Although the CRL Report highlighted issues that are of deep concern to the whole religious community of South Africa – particularly to the Church, since the worst perpetrators self-identify as “pastors” or “prophets” – the CRL has refused to engage the major faith groups and denominations in constructive debate or discussions to find acceptable solutions. Instead, they have chosen to sensationalise the handful of abuses which the media profiled, to imply that all “religious practitioners” are at least potentially guilty of exploiting their congregations. The CRL sees congregants as the constituency it must defend, since they consider them to be generally gullible and incapable of realising that they are being exploited. Their actions seem to have been fueled by a study which the CRL commissioned from UNISA, which surveyed 905 congregants of churches in Gauteng (only!). From this study, the CRL Chairlady concluded that “if there is any capture that has happened, it is the capture of the minds of the congregants”, a statement which is concerning close to the Marxist view that “religion is the opium of the masses”.

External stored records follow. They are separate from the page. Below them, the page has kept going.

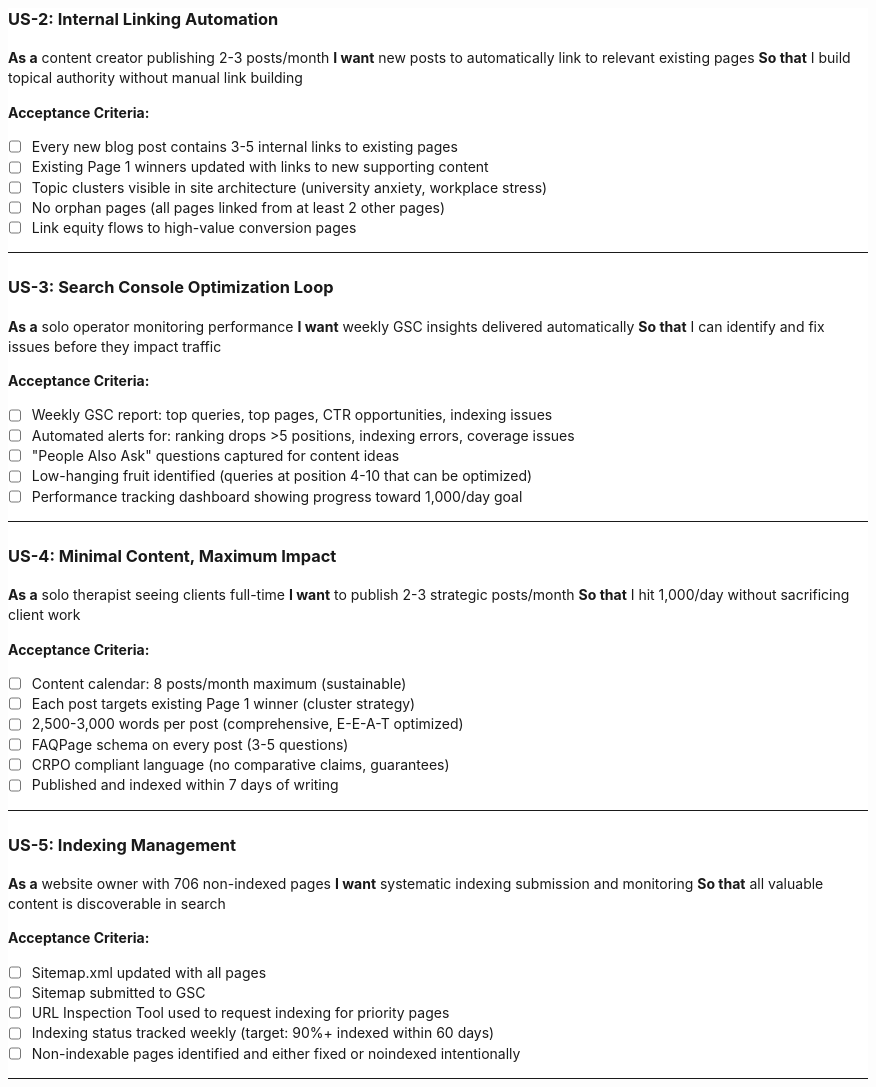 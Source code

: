### US-2: Internal Linking Automation
**As a** content creator publishing 2-3 posts/month
**I want** new posts to automatically link to relevant existing pages
**So that** I build topical authority without manual link building

**Acceptance Criteria:**
- [ ] Every new blog post contains 3-5 internal links to existing pages
- [ ] Existing Page 1 winners updated with links to new supporting content
- [ ] Topic clusters visible in site architecture (university anxiety, workplace stress)
- [ ] No orphan pages (all pages linked from at least 2 other pages)
- [ ] Link equity flows to high-value conversion pages

---

### US-3: Search Console Optimization Loop
**As a** solo operator monitoring performance
**I want** weekly GSC insights delivered automatically
**So that** I can identify and fix issues before they impact traffic

**Acceptance Criteria:**
- [ ] Weekly GSC report: top queries, top pages, CTR opportunities, indexing issues
- [ ] Automated alerts for: ranking drops >5 positions, indexing errors, coverage issues
- [ ] "People Also Ask" questions captured for content ideas
- [ ] Low-hanging fruit identified (queries at position 4-10 that can be optimized)
- [ ] Performance tracking dashboard showing progress toward 1,000/day goal

---

### US-4: Minimal Content, Maximum Impact
**As a** solo therapist seeing clients full-time
**I want** to publish 2-3 strategic posts/month
**So that** I hit 1,000/day without sacrificing client work

**Acceptance Criteria:**
- [ ] Content calendar: 8 posts/month maximum (sustainable)
- [ ] Each post targets existing Page 1 winner (cluster strategy)
- [ ] 2,500-3,000 words per post (comprehensive, E-E-A-T optimized)
- [ ] FAQPage schema on every post (3-5 questions)
- [ ] CRPO compliant language (no comparative claims, guarantees)
- [ ] Published and indexed within 7 days of writing

---

### US-5: Indexing Management
**As a** website owner with 706 non-indexed pages
**I want** systematic indexing submission and monitoring
**So that** all valuable content is discoverable in search

**Acceptance Criteria:**
- [ ] Sitemap.xml updated with all pages
- [ ] Sitemap submitted to GSC
- [ ] URL Inspection Tool used to request indexing for priority pages
- [ ] Indexing status tracked weekly (target: 90%+ indexed within 60 days)
- [ ] Non-indexable pages identified and either fixed or noindexed intentionally

---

From the beginning, the CRL has adopted a high-handed and highly adversarial approach, kicking off its investigation by issuing subpoenas to a random sample of 85 religious leaders and traditional leaders. The initial reason given for this investigation, was to examine “the commercialization of religion” and at no stage were any of this initial group informed or consulted on the CRL’s proposal to license (and thereby control) all religion in South Africa. These recommendations were first included in the CRL’s Preliminary Report, for which they initially allowed three (3) weeks for comment and only extended by a month following a massive outcry by the religious community. However, it is evident that the CRL has ignored all the concerns, objections and alternative solutions proposed by organizations and denominations representing millions of South Africans. They made no material changes to their Final Report, which has already been presented to the Parliamentary Portfolio Committee on Cooperative Governance and Traditional Affairs (COGTA).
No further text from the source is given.